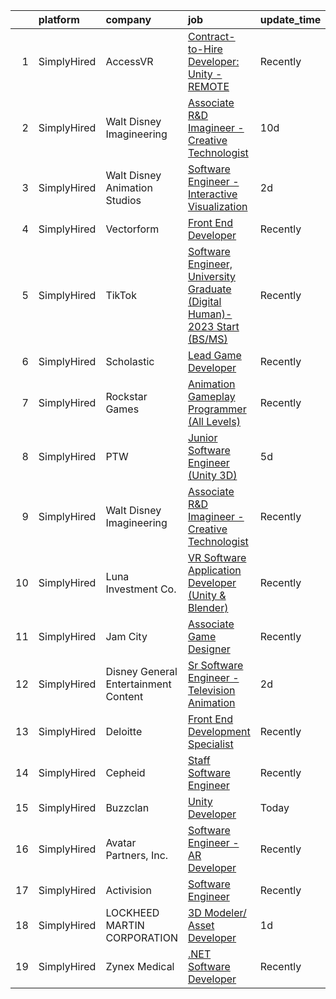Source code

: 

|    | platform    | company                              | job                                                                                                                                                                                        | update_time   | location                     |
|---:|:------------|:-------------------------------------|:-------------------------------------------------------------------------------------------------------------------------------------------------------------------------------------------|:--------------|:-----------------------------|
|  1 | SimplyHired | AccessVR                             | [Contract-to-Hire Developer: Unity - REMOTE](https://www.simplyhired.com/job/eHNuYSh6_hoBmAbJDab1E996_fEnIXXN35rkqxjWwKVh7x7ufcJMLA?q=animation+developer)                                 | Recently      | Winchester, VA               |
|  2 | SimplyHired | Walt Disney Imagineering             | [Associate R&D Imagineer - Creative Technologist](https://www.simplyhired.com/job/JUBY6IqjELhv-lWRs3NPnN-Kw1fuMGjfYkmUa5zIlWiND6WDvyZaTA?q=animation+developer)                            | 10d           | Glendale, CA                 |
|  3 | SimplyHired | Walt Disney Animation Studios        | [Software Engineer - Interactive Visualization](https://www.simplyhired.com/job/huu_WHr4Wd322X-Fez1brX2GxluYKFrL-w4LyuRbnSOAcPC2LL3fRQ?q=animation+developer)                              | 2d            | Burbank, CA                  |
|  4 | SimplyHired | Vectorform                           | [Front End Developer](https://www.simplyhired.com/job/TSuJi0yR_Wfjmda81sYtbQekH3xOOqDTX5VC4xMJuzU_BiMX7EHR5g?q=animation+developer)                                                        | Recently      | Remote                       |
|  5 | SimplyHired | TikTok                               | [Software Engineer, University Graduate (Digital Human)- 2023 Start (BS/MS)](https://www.simplyhired.com/job/rAO4RBkNdXtxgwK1w484Xm-Jy9NGJPo5uKGvXCGHbSOgr-1oIHnv6g?q=animation+developer) | Recently      | Los Angeles, CA +2 locations |
|  6 | SimplyHired | Scholastic                           | [Lead Game Developer](https://www.simplyhired.com/job/DTz35nzJgDgVh070S-dwrObT5Rl9sNQdLka6ZUBayi3X1bodL5Wyaw?q=animation+developer)                                                        | Recently      | New York, NY                 |
|  7 | SimplyHired | Rockstar Games                       | [Animation Gameplay Programmer (All Levels)](https://www.simplyhired.com/job/1pSEzXWP6p8ML9piAakVgJAIWzA9LrjPxi3CLE-MLJDKJMG2jk5IcQ?q=animation+developer)                                 | Recently      | Carlsbad, CA                 |
|  8 | SimplyHired | PTW                                  | [Junior Software Engineer (Unity 3D)](https://www.simplyhired.com/job/1FLk4TzKqrC1oE9Vfi5XAxyoh5aYmlcOWt1ZWN_fagY5WP9iVmMbmA?q=animation+developer)                                        | 5d            | Remote                       |
|  9 | SimplyHired | Walt Disney Imagineering             | [Associate R&D Imagineer - Creative Technologist](https://www.simplyhired.com/job/WEUZc7YAGnQDJwIxjDDgx3UA68kYpimrfYJkmf5B5-HQIzOjai_EcQ?q=animation+developer)                            | Recently      | Glendale, CA                 |
| 10 | SimplyHired | Luna Investment Co.                  | [VR Software Application Developer (Unity & Blender)](https://www.simplyhired.com/job/gy8HREFul1xocPlS9PtlO2qZaV4gum6HSfUE_ED1zIz-UhEoFwcbSw?q=animation+developer)                        | Recently      | Remote                       |
| 11 | SimplyHired | Jam City                             | [Associate Game Designer](https://www.simplyhired.com/job/iarp7AtkrHM9tFCpyC6FHTS1Zx7qFMixGIymbOj1qkrx6RPMpeDZow?q=animation+developer)                                                    | Recently      | San Francisco, CA            |
| 12 | SimplyHired | Disney General Entertainment Content | [Sr Software Engineer - Television Animation](https://www.simplyhired.com/job/rdjoobv0JJylf0fTjGJOlJ4GgsgEZpGXOglwBbwMNHmwul762adcmQ?q=animation+developer)                                | 2d            | Glendale, CA                 |
| 13 | SimplyHired | Deloitte                             | [Front End Development Specialist](https://www.simplyhired.com/job/8by0OQD9YDuuaw6qNl632m9Hk05hVGwVXRa_2-gToJVEcpWGYtO63w?q=animation+developer)                                           | Recently      | Tacoma, WA                   |
| 14 | SimplyHired | Cepheid                              | [Staff Software Engineer](https://www.simplyhired.com/job/l_GoNaiWwHITFxfp5EQ9rkN9D4pR9srl915jesvyyX6EEJSX5xjlEw?q=animation+developer)                                                    | Recently      | Sunnyvale, CA                |
| 15 | SimplyHired | Buzzclan                             | [Unity Developer](https://www.simplyhired.com/job/ckRlqrO3ULMaYiz05dHSXk70lr5Sx_fYyfgikT4JSVWiVaDiGpkoww?q=animation+developer)                                                            | Today         | Remote                       |
| 16 | SimplyHired | Avatar Partners, Inc.                | [Software Engineer - AR Developer](https://www.simplyhired.com/job/iFm-nCsq6DZkRt4ouUfYDY4PGHr7eb-iEQpAv-zgg6baAh5fj8RU1Q?q=animation+developer)                                           | Recently      | Remote                       |
| 17 | SimplyHired | Activision                           | [Software Engineer](https://www.simplyhired.com/job/jKWPTK7m6Mmh1Qm-8xuDi4xj4DaLSM1cUtXjICwXVUeVQLAirYtxBA?q=animation+developer)                                                          | Recently      | Carlsbad, CA                 |
| 18 | SimplyHired | LOCKHEED MARTIN CORPORATION          | [3D Modeler/ Asset Developer](https://www.simplyhired.com/job/ytznfHbT7W4AJzaUZlN3Lkqq69PW2U0nu2mqUowTqAYKW9CC1Pzlcw?q=animation+developer)                                                | 1d            | Orlando, FL                  |
| 19 | SimplyHired | Zynex Medical                        | [.NET Software Developer](https://www.simplyhired.com/job/CkZS4u7p1I92Dp42AUwS_a_ddjsrJw7_CNhZYtWMjYq5qdAiX22kGQ?q=animation+developer)                                                    | Recently      | Englewood, CO                |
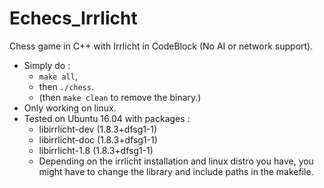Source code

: # Echecs_Irrlicht
Chess game in C++ with Irrlicht in CodeBlock (No AI or network support).

* Simply do :
   * `make all`, 
   * then `./chess`. 
   * (then `make clean` to remove the binary.) 
* Only working on linux.
* Tested on Ubuntu 16.04 with packages :
   * libirrlicht-dev (1.8.3+dfsg1-1) 
   * libirrlicht-doc (1.8.3+dfsg1-1) 
   * libirrlicht-1.8 (1.8.3+dfsg1-1) 
   * Depending on the irrlicht installation and linux distro you have, you might have to change the library and include paths in the makefile.
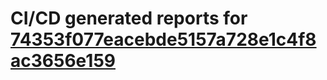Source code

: # CI/CD generated reports for [74353f077eacebde5157a728e1c4f8ac3656e159](https://github.com/hydephp/develop/commit/74353f077eacebde5157a728e1c4f8ac3656e159)
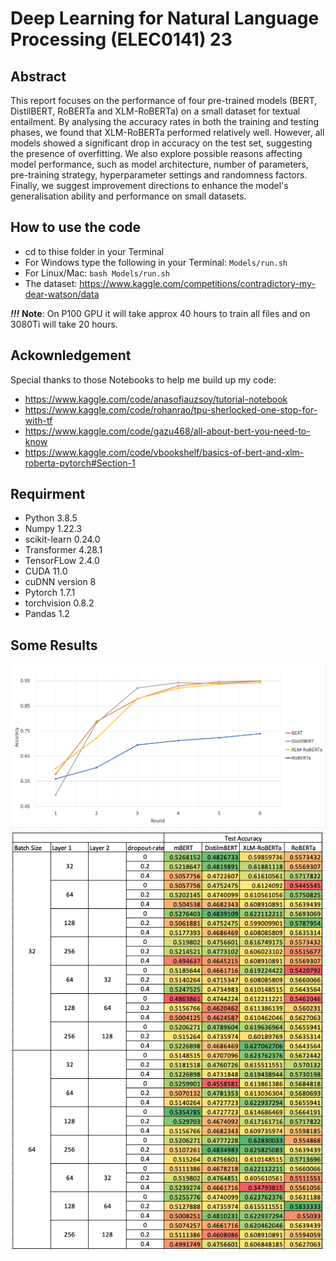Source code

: # Deep Learning for Natural Language Processing (ELEC0141) 23

## Abstract
This report focuses on the performance of four pre-trained models (BERT, DistilBERT, RoBERTa and XLM-RoBERTa) on a small dataset for textual entailment. By analysing the accuracy rates in both the training and testing phases, we found that XLM-RoBERTa performed relatively well. However, all models showed a significant drop in accuracy on the test set, suggesting the presence of overfitting. We also explore possible reasons affecting model performance, such as model architecture, number of parameters, pre-training strategy, hyperparameter settings and randomness factors. Finally, we suggest improvement directions to enhance the model's generalisation ability and performance on small datasets.

## How to use the code
- cd to thise folder in your Terminal
- For Windows type the following in your Terminal: `Models/run.sh`
- For Linux/Mac: `bash Models/run.sh`
- The dataset: https://www.kaggle.com/competitions/contradictory-my-dear-watson/data

**_!!!_** **Note**: On P100 GPU it will take approx 40 hours to train all files and on 3080Ti will take 20 hours.

## Ackownledgement
Special thanks to those Notebooks to help me build up my code:
- https://www.kaggle.com/code/anasofiauzsoy/tutorial-notebook
- https://www.kaggle.com/code/rohanrao/tpu-sherlocked-one-stop-for-with-tf
- https://www.kaggle.com/code/gazu468/all-about-bert-you-need-to-know
- https://www.kaggle.com/code/vbookshelf/basics-of-bert-and-xlm-roberta-pytorch#Section-1


## Requirment
- Python 3.8.5
- Numpy 1.22.3
- scikit-learn 0.24.0
- Transformer 4.28.1
- TensorFLow 2.4.0
- CUDA 11.0
- cuDNN version 8
- Pytorch 1.7.1
- torchvision 0.8.2
- Pandas 1.2



## Some Results
![Training Accuracy](fig/WX20230510-012050.png)
![Whole data](fig/WX20230510-011258.png)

--------------------

THE PROBLEM:
Copy exactly the lines that run from the one with "- torchvision 0.8.2" to the last line of the material, including both.

SOLUTION BELOW:
- torchvision 0.8.2
- Pandas 1.2



## Some Results
![Training Accuracy](fig/WX20230510-012050.png)
![Whole data](fig/WX20230510-011258.png)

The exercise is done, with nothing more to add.